Networks have been hit hard over the past few years. DVRs are near ubiquitous in homes with cable, so it's hard to sell spots during non-sports events. Lots of people spend a lot of time on Netflix, which means no eyes whatsoever.

I'm just waiting for the other shoe to drop. Either some of these networks are going to get dropped/go under to balance out cable bills, or Netflix/Hulu are going to have a dramatic price increase. Maybe both.

Posted

What else are they going to replace it with? Sports is the only thing younger audiences don't dvr, stream or pirate. It's the only thing people watch live, and therefore the only thing they have to watch commercials on.

Posted

What else are they going to replace it with? Sports is the only thing younger audiences don't dvr, stream or pirate. It's the only thing people watch live, and therefore the only thing they have to watch commercials on.

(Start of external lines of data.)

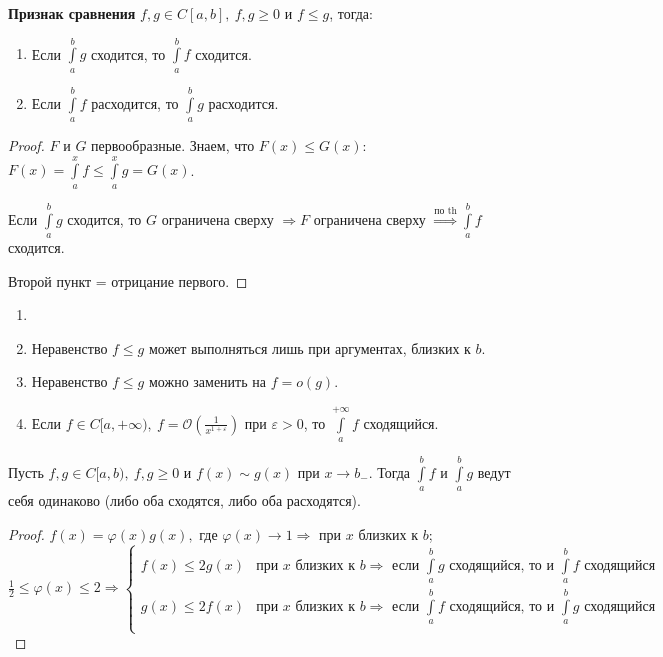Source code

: \begin{corollary}
    \textbf{Признак сравнения}
    $f, g\in C[a,b],\ f,g\geq 0$ и $f\leq g$, тогда:

    \begin{enumerate}
        \item Если $\int\limits_a^b g$ сходится, то $\int\limits_a^b f$ сходится.

        \item Если $\int\limits_a^b f$ расходится, то $\int\limits_a^b g$ расходится.
    \end{enumerate}
\end{corollary}

\begin{proof}
    $F$ и $G$ первообразные. Знаем, что $F(x)\leq G(x)$: $F(x)=\int\limits_a^x f \leq \int\limits_a^x g=G(x)$.

    Если $\int\limits_a^b g$ сходится, то $G$ ограничена сверху $\Rightarrow F$ ограничена сверху $\overset{\text{по th}}{\Rightarrow}\int\limits_a^b f$ сходится.

    Второй пункт = отрицание первого.
\end{proof}

\begin{remark}
    \begin{enumerate}
        \item[]
        \item Неравенство $f\leq g$ может выполняться лишь при аргументах, близких к $b$.
        \item Неравенство $f\leq g$ можно заменить на $f=o(g)$.
        \item Если $f\in C[a,+\infty),\ f=\mathcal{O}(\frac{1}{x^{1+\varepsilon}})$ при $\varepsilon>0$, то $\int\limits_a^{+\infty} f$ сходящийся.
    \end{enumerate}
\end{remark}

\begin{corollary}
    Пусть $f,g\in C[a,b),\ f,g\geq 0$ и $f(x)\sim g(x)$ при $x\rightarrow b_-$. Тогда $\int\limits_a^b f$ и $\int\limits_a^b g$ ведут себя одинаково (либо оба сходятся, либо оба расходятся).
\end{corollary}

\begin{proof}
    $f(x)=\varphi(x)g(x),$ где $\varphi(x)\rightarrow 1\Rightarrow$ при $x$ близких к $b$; $\frac{1}{2}\leq \varphi(x)\leq 2\Rightarrow \begin{cases}
                                                                                                                                            f(x) \leq 2 g(x) & \text{при $x$ близких к $b\Rightarrow$ если $\int\limits_a^b g$ сходящийся, то и $\int\limits_a^b f$ сходящийся} \\
                                                                                                                                            g(x) \leq 2 f(x) & \text{при $x$ близких к $b\Rightarrow$ если $\int\limits_a^b f$ сходящийся, то и $\int\limits_a^b g$ сходящийся} \\
    \end{cases}$
\end{proof}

At some point, the number of viewers for an ESPN3 game are going to equal those for a broadcast. When that happens - and it's still a way down the road - then the schools themselves will start marketing their games directly to viewers. For a P5 school like Texas or Notre Dame, they can actually make more money doing that than by selling their rights to a network. Don't forget the schools can sell ads in the games themselves in addition to $5 to $10 a game that streams cleanly on your device of choice.

I guarantee the pro leagues are already investigating and testing the technology. When it happens, the whole pay-tv structure is going to be in trouble. If I can stream it, why pay for both TV AND internet?

Posted (edited)

Netflix, Hulu, HDTV antenna, and borrowing the parents' cable login info for WatchESPN means I'm done with cable once the contract runs out in a couple months. Missing some Mavs and Stars games is a small price to pay for saving about $80 a month. Even if someone only has an antenna, there's still way more sports over the air on Fridays, Saturdays and Sundays all year long than most people can watch.

That 188% inflation really is astounding.

Edited by ColoradoEagle
Posted

Netflix, Hulu, HDTV antenna, and borrowing the parents' cable login info for WatchESPN means I'm done with cable once the contract runs out in a couple months. Missing some Mavs and Stars games is a small price to pay for saving about $80 a month. Even if someone only has an antenna, there's still way more sports over the air on Fridays, Saturdays and Sundays all year long than most people can watch.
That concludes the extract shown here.